Your instructions = Every line from the one with "changer d’ici 2021." to the one with "Le secteur de", including those two, is to be copied exactly; all other lines of the entries below are left out.

*** Provided data ***

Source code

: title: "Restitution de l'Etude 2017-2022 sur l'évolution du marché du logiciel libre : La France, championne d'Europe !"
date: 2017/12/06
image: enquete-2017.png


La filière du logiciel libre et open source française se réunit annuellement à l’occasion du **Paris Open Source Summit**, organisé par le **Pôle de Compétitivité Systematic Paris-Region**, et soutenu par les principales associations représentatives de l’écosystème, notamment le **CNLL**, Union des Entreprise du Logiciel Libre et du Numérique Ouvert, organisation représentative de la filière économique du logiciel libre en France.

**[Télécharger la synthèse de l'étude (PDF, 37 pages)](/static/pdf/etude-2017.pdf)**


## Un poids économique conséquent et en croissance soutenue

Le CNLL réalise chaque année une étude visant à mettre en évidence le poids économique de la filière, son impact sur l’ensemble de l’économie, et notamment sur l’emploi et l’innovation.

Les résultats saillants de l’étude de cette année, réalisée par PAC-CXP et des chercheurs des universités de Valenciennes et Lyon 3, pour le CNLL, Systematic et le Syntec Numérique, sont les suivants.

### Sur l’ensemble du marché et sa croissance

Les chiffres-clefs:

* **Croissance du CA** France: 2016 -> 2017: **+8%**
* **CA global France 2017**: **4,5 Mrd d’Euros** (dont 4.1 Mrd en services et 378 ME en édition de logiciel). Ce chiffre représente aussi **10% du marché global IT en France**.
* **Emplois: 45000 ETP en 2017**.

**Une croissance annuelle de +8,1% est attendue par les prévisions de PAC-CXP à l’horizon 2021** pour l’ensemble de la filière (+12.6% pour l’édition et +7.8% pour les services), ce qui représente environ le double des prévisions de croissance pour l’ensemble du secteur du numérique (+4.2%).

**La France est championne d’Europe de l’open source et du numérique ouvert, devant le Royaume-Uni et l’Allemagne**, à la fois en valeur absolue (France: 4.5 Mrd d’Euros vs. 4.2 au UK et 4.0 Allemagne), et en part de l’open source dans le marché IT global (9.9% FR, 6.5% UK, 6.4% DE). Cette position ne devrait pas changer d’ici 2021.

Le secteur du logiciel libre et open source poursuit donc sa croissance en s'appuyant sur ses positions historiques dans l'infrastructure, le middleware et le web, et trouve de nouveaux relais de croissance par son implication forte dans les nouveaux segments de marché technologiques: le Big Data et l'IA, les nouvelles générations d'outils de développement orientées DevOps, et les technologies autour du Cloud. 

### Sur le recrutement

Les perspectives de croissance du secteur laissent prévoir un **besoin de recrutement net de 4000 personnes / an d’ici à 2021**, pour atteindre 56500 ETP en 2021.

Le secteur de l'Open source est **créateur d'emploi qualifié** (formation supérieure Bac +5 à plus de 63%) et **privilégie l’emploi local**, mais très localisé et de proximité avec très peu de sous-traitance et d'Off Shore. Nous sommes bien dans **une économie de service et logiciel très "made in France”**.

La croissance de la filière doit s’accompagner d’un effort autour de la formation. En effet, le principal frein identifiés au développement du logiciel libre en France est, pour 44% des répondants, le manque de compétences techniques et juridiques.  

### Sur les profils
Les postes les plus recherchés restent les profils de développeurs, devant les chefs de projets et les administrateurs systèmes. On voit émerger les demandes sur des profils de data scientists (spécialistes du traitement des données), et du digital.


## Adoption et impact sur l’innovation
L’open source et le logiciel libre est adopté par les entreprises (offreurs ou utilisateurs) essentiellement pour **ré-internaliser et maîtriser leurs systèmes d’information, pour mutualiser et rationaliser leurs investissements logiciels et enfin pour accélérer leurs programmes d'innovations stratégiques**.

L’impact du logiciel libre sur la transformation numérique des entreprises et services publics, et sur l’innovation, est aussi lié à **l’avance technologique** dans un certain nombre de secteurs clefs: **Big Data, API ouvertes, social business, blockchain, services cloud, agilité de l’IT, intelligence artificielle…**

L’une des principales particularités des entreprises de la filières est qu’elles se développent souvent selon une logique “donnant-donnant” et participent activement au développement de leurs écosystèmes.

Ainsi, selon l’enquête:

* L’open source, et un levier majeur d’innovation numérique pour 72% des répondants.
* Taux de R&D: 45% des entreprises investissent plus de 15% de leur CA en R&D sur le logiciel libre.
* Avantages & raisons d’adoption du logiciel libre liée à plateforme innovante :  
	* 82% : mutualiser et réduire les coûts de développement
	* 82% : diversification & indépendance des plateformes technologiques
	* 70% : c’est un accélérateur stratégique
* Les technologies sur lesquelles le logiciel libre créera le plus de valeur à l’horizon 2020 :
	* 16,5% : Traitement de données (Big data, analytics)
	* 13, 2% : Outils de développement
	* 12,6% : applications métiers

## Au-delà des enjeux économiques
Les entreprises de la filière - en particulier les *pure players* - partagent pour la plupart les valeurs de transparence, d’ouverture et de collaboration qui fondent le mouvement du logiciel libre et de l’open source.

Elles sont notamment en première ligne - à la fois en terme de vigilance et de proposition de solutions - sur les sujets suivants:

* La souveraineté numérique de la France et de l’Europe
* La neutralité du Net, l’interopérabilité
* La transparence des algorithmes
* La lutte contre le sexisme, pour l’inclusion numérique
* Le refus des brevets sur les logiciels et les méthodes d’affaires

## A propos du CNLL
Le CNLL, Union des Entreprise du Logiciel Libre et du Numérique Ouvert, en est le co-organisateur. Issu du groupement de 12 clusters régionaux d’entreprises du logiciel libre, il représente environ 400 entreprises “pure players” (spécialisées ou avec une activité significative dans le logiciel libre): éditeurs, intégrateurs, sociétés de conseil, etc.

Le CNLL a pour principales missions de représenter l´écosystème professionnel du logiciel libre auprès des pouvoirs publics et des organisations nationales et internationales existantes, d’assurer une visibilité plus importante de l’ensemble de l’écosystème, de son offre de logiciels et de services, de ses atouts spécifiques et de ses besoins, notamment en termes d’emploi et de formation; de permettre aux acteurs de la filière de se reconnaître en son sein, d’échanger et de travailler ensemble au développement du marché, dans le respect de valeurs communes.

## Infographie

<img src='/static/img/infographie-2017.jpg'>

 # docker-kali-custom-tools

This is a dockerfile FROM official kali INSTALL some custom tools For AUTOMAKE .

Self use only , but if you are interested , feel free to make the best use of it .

*** End of Provided data ***

Exercise output =
**La France est championne d’Europe de l’open source et du numérique ouvert, devant le Royaume-Uni et l’Allemagne**, à la fois en valeur absolue (France: 4.5 Mrd d’Euros vs. 4.2 au UK et 4.0 Allemagne), et en part de l’open source dans le marché IT global (9.9% FR, 6.5% UK, 6.4% DE). Cette position ne devrait pas changer d’ici 2021.

Le secteur du logiciel libre et open source poursuit donc sa croissance en s'appuyant sur ses positions historiques dans l'infrastructure, le middleware et le web, et trouve de nouveaux relais de croissance par son implication forte dans les nouveaux segments de marché technologiques: le Big Data et l'IA, les nouvelles générations d'outils de développement orientées DevOps, et les technologies autour du Cloud. 

### Sur le recrutement

Les perspectives de croissance du secteur laissent prévoir un **besoin de recrutement net de 4000 personnes / an d’ici à 2021**, pour atteindre 56500 ETP en 2021.

Le secteur de l'Open source est **créateur d'emploi qualifié** (formation supérieure Bac +5 à plus de 63%) et **privilégie l’emploi local**, mais très localisé et de proximité avec très peu de sous-traitance et d'Off Shore. Nous sommes bien dans **une économie de service et logiciel très "made in France”**.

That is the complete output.